С такими любезностями были отправлены в Никею два доминиканца и два францисканца. Вслед за ними было послано второе письмо папы: Христова Церковь получила духовный и светский меч, из коих второй отдан в руки светской власти для действия по указаниям Церкви. По вопросу об опресноках разница лишь та, что греки поспешили вместе с Иоанном ко Гробу Христа и убедились в разложении тела до момента воскресения и потому употребляют прокисший хлеб; а латиняне пришли с Петром ко Гробу позже, убедились в воскресении и потому чтут в опресноках нетленное начало.

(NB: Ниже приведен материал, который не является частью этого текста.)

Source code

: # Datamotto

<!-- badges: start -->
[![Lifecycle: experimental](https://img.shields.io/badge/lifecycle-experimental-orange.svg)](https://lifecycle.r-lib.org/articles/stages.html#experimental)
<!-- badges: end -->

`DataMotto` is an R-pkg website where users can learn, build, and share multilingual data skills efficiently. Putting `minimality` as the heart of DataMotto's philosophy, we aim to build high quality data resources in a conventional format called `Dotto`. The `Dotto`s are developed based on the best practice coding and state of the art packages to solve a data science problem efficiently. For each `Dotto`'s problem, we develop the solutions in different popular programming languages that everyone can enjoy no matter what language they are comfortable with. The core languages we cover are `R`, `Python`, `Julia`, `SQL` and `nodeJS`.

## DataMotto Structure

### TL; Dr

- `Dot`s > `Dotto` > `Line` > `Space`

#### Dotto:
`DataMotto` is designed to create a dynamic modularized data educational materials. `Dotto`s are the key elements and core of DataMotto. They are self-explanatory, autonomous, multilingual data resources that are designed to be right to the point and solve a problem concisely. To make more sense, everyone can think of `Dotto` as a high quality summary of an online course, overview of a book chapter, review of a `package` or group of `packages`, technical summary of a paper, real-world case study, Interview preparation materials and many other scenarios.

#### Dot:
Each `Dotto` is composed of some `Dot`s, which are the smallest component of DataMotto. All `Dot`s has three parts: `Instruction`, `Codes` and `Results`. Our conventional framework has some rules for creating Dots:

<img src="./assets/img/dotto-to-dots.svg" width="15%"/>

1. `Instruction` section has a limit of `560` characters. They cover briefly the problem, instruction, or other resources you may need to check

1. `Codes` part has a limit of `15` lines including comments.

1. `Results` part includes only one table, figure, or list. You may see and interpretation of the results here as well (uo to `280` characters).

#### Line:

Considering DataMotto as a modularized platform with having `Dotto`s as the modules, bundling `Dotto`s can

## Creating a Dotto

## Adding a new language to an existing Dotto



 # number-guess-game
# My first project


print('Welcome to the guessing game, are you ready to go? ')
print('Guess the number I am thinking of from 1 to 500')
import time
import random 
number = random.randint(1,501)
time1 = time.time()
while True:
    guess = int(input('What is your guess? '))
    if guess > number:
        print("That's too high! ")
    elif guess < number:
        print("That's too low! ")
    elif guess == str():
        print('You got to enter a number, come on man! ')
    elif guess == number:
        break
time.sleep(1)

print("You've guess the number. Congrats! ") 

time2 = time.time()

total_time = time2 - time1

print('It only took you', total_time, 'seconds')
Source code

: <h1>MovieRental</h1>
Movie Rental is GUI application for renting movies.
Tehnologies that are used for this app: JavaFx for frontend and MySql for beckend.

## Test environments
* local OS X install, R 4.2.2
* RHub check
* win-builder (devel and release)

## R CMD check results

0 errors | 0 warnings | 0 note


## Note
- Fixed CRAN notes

Нунции приехали в Никею в самом начале 1234 г., были встречены с честью и имели семь собеседований во дворце и в патриархии. Спор начался с Filioque. Греки настаивали на неизменности Никейского символа. Спор в течение пяти первых заседаний обострился до того, что присутствовавший царь снял с обсуждения поданное латинянами письменное заявление. На седьмом заседании перешли к опреснокам. Патриарх Герман, видя заранее бесплодность прений (в коих, по словам Влеммида, ипат философов Карик не имел успеха), предложил созвать Собор восточных патриархов, чтобы оставить латинян в меньшинстве. Нунции ответили, что папа прислал их к нему одному, и уехали в Константинополь. На прощанье они заявили царю, что если греки в догмате согласятся с Римом, то папа не потребует петь на службе Filioque; и если греки будут послушны Римскому престолу, как было до схизмы, то церковный мир будет нерушимым. Патриарх же, покорный матери-Церкви, встретит более милости, чем может ожидать, т. е., вероятно, намекалось на Константинополь и святую Софию.